> **EXERCISE**: Every line with the word "defects" in it should be extracted from the data that follows.
━━━ DATA FOR THIS EXERCISE ━━━
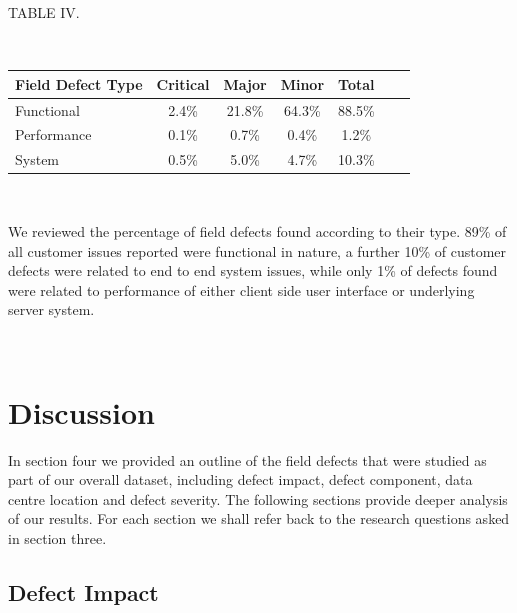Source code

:\documentclass[conference]{IEEEtran}
\begin{document}
TABLE IV.

\ \ 

\begin{tabular}{l*{5}{c}r} Field Defect Type & Critical & Major & Minor &  Total \\ \hline Functional & 2.4\%	 & 21.8\%	& 64.3\%	& 88.5\% \\ Performance & 0.1\% & 0.7\% & 0.4\% & 1.2\% \\ System & 0.5\% & 5.0\% & 4.7\% & 10.3\%   \end{tabular}

\ \ 

We reviewed the percentage of field defects found according to their type. 89\% of all customer issues reported were functional in nature, a further 10\% of customer defects were related to end to end system issues, while only 1\% of defects found were related to performance of either client side user interface or underlying server system. 

\ \

\section{Discussion}

In section four we provided an outline of the field defects that were studied as part of our overall dataset, including defect impact, defect component, data centre location and defect severity. The following sections provide deeper analysis of our results. For each section we shall refer back to the research questions asked in section three.

\subsection{Defect Impact}
\end{document}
━━━
> **RESULT OF THE TASK**:
We reviewed the percentage of field defects found according to their type. 89\% of all customer issues reported were functional in nature, a further 10\% of customer defects were related to end to end system issues, while only 1\% of defects found were related to performance of either client side user interface or underlying server system. 
In section four we provided an outline of the field defects that were studied as part of our overall dataset, including defect impact, defect component, data centre location and defect severity. The following sections provide deeper analysis of our results. For each section we shall refer back to the research questions asked in section three.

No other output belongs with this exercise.